To run the program, type

./SIR_initial_fit 0 > SIR_cpp_initial_fit.out

The R script SIR_step2.R reads in this file and plots the results:SIR_step2

What is your opinion of the parameter ranges?  How about the precision of the parameter estimates?  In R, take a look at the correlation matrix, mycor.  Which parameters appear to be the most correlated?  Why do you think this is the case? Why do you think the estimates of the parameter one standard deviation uncertainties from the weighting method (blue dotted lines) don’t line up in some cases with the one-standard deviation estimates coming from the range of points under T<[min(T)+1]?

Incorporating parameter prior-information into the fit

For many models, information about the parameters and/or initial conditions can be obtained from other studies.  For instance, for the SIR epidemic we’ve simulated, perhaps a serological study was done prior to the epidemic of some cross-section of the population, and the pre-immune fraction was estimated to be 0.22+/-0.05.  Is this information independent from the epidemic data?

In order to incorporate this information into our fit, we assume that the pre-immune fraction is sampled from the Normal distribution, with mean 0.22 and standard deviation 0.05.  This Normal distribution is the prior probability distribution for fimmune, and if we wish to incorporate this information as a constraint in our fit, we need to multiply our fit likelihood by this probability distribution.

Thus, to incorporate this prior information, we first correct (if necessary) the Pearson chi-squared statistic, T, for any over-dispersion.  Then we add the term

[(fimmune-0.22)/0.05]^2

to the Pearson chi-squared statistic.  This “prior-belief” correction is based upon the additive property of the chi-squared statistic.  (side note: how many degrees of freedom does our resulting combined chi-squared statistic have?
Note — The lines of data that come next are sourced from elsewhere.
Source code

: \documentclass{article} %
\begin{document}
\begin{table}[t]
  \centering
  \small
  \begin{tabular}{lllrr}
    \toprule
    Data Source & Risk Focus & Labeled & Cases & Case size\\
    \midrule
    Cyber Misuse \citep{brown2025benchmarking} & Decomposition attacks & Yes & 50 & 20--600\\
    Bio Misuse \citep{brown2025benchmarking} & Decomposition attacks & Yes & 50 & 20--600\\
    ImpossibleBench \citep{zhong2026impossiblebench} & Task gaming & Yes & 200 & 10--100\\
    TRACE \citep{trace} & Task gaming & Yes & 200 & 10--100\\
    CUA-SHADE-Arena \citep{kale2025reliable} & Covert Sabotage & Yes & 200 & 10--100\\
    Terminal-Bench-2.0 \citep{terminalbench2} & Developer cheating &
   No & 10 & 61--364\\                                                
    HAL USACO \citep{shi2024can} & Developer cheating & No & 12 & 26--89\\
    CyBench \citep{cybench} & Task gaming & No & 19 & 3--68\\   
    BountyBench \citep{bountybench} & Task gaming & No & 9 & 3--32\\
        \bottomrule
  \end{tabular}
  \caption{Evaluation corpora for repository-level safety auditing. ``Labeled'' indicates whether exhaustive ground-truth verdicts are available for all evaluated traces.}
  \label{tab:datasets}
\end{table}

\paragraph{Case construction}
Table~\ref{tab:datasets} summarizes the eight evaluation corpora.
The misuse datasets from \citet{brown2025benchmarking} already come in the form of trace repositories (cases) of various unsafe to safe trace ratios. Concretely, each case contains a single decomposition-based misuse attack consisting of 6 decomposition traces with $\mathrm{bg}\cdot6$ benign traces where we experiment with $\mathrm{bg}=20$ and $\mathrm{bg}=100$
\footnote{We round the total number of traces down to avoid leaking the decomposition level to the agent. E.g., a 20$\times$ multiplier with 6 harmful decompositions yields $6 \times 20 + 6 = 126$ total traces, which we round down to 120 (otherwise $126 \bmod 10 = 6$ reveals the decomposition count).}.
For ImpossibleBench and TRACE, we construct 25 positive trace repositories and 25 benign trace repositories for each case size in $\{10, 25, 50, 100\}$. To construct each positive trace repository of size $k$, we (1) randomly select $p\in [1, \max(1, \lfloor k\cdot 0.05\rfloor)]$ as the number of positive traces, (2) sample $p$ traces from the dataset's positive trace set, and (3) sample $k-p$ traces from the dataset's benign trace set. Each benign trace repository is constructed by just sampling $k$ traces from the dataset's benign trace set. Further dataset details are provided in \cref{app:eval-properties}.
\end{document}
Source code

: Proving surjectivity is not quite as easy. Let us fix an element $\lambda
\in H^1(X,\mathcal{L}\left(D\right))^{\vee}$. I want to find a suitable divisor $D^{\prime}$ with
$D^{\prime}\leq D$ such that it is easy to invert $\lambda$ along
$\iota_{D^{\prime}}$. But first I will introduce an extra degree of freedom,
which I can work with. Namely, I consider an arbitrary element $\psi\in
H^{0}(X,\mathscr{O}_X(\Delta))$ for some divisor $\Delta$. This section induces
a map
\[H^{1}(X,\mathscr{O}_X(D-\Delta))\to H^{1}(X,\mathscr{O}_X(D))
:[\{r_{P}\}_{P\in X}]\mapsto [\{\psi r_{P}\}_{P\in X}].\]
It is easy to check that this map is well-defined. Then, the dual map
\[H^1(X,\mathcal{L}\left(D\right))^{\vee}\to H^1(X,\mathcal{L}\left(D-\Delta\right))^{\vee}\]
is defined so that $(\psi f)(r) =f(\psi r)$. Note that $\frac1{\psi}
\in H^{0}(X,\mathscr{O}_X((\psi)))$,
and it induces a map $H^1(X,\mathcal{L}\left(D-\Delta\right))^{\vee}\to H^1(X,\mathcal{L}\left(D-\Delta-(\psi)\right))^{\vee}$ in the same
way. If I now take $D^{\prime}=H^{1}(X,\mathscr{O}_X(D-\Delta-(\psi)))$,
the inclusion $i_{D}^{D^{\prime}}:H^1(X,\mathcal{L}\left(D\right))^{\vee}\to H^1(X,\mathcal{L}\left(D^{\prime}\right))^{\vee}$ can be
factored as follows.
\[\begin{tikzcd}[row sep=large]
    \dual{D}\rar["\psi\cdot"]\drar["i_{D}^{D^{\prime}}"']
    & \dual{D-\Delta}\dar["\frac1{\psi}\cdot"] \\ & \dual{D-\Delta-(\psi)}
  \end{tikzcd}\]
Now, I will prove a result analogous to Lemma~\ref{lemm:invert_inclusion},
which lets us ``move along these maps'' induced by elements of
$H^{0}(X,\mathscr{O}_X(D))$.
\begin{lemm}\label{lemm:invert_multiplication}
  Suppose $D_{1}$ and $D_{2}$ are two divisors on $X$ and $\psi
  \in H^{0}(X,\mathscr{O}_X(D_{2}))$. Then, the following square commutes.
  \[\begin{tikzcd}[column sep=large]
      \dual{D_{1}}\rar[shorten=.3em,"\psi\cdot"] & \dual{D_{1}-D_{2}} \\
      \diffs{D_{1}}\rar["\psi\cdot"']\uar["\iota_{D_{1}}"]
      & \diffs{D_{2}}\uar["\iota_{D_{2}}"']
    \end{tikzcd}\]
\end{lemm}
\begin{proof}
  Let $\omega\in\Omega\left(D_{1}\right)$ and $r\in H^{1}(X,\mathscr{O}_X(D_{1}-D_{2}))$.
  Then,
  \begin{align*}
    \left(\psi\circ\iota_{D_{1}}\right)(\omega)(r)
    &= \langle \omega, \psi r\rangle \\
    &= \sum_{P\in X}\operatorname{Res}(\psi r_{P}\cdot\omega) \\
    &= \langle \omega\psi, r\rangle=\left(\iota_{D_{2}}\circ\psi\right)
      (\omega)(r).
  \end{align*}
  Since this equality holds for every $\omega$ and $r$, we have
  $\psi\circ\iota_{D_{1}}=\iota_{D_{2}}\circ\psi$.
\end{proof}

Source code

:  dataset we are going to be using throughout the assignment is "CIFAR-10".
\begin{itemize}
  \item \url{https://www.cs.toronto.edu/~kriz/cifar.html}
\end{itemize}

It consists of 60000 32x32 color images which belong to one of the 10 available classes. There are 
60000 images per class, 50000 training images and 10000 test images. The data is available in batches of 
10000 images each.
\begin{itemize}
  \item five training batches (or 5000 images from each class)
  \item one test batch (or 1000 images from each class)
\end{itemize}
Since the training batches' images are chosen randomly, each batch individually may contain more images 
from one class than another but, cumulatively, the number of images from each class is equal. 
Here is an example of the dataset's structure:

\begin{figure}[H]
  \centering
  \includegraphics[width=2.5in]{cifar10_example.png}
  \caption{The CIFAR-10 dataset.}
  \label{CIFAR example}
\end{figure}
To calculate this, count the number of items of information going in to the fit, and subtract the number of parameters we are fitting for.  Hint: the prior-information is one extra item of information going into the fit).
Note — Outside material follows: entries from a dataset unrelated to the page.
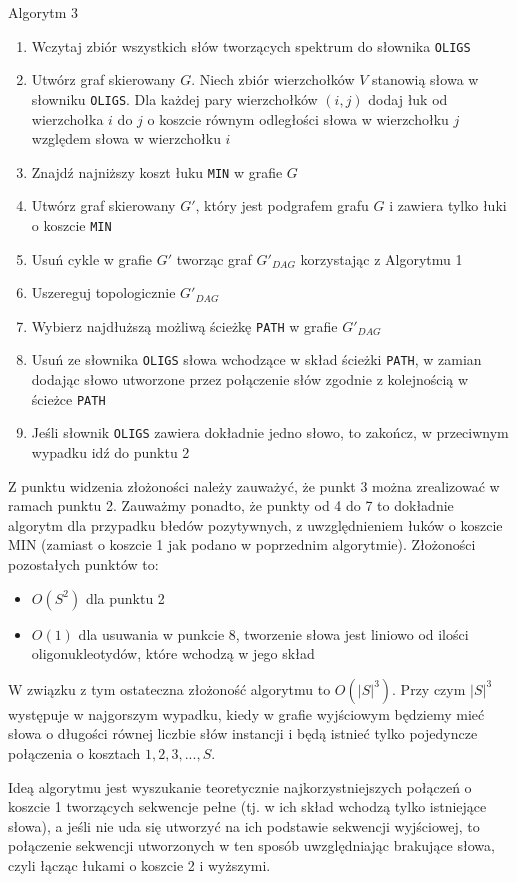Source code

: \documentclass[a4paper,10pt]{article}
\begin{document}
Algorytm 3
\begin{enumerate}
 \item Wczytaj zbiór wszystkich słów tworzących spektrum do słownika \texttt{OLIGS}
 \item Utwórz graf skierowany $G$. Niech zbiór wierzchołków $V$ stanowią słowa w słowniku \texttt{OLIGS}. Dla każdej pary wierzchołków $(i,j)$ dodaj 
       łuk od wierzchołka $i$ do $j$ o koszcie równym odległości słowa w wierzchołku $j$ względem słowa w wierzchołku $i$
 \item Znajdź najniższy koszt łuku \texttt{MIN} w grafie $G$
 \item Utwórz graf skierowany $G'$, który jest podgrafem grafu $G$ i zawiera tylko łuki o koszcie \texttt{MIN}
 \item Usuń cykle w grafie $G'$ tworząc graf $G'_{DAG}$ korzystając z Algorytmu 1
 \item Uszereguj topologicznie $G'_{DAG}$
 \item Wybierz najdłuższą możliwą ścieżkę \texttt{PATH} w grafie $G'_{DAG}$
 \item Usuń ze słownika \texttt{OLIGS} słowa wchodzące w skład ścieżki \texttt{PATH}, w zamian dodając słowo utworzone przez połączenie słów zgodnie z kolejnością w ścieżce \texttt{PATH}
 \item Jeśli słownik \texttt{OLIGS} zawiera dokładnie jedno słowo, to zakończ, w przeciwnym wypadku idź do punktu 2
\end{enumerate}

Z punktu widzenia złożoności należy zauważyć, że punkt 3 można zrealizować w ramach punktu 2. Zauważmy ponadto, że punkty od 4 do 7 to dokładnie algorytm dla przypadku błedów pozytywnych, 
z uwzględnieniem łuków o koszcie MIN (zamiast o koszcie 1 jak podano w poprzednim algorytmie). Złożoności pozostałych punktów to:
\begin{itemize}
 \item $O(S^2)$ dla punktu 2
 \item $O(1)$ dla usuwania w punkcie 8, tworzenie słowa jest liniowo od ilości oligonukleotydów, które wchodzą w jego skład
\end{itemize}
W związku z tym ostateczna złożoność algorytmu to $O(|S|^3)$. Przy czym $|S|^3$ występuje w najgorszym wypadku, 
kiedy w grafie wyjściowym będziemy mieć słowa o długości równej liczbie słów instancji i będą istnieć tylko pojedyncze połączenia o kosztach $1, 2, 3, ..., S$.

Ideą algorytmu jest wyszukanie teoretycznie najkorzystniejszych połączeń o koszcie 1 tworzących sekwencje 
pełne (tj. w ich skład wchodzą tylko istniejące słowa), a jeśli nie uda się utworzyć na ich podstawie sekwencji wyjściowej, 
to połączenie sekwencji utworzonych w ten sposób uwzględniając brakujące słowa, czyli łącząc łukami o koszcie 2 i wyższymi. 
\end{document}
If you change the SIR_step2.R file to have lcorrect=1, it will apply this correction.  This change produces the following plot:SIR_step2_with_prior

Compare this to the plot we produced above.  How has the inclusion of the prior-information about fimmune help in our overall fit?  Take a look at the correlation matrix, mycor.  Which parameters are most correlated now?

For epidemic data, the recovery rate, gamma, is often know with some precision from observational studies of ill people.  If you have an estimate of the recovery rate (with uncertainty) from such observational studies, you can incorporate that prior belief into the fit just as above.  The following plot is made with SIR_step2.R with lconstrain=2, which incorporates prior-belief constrains on both fimmune and gamma: SIR_step2_constrained_fimmune_and_gamma

Has incorporating the prior-belief constraint on gamma helped to constrain the parameter estimates?  Which ones?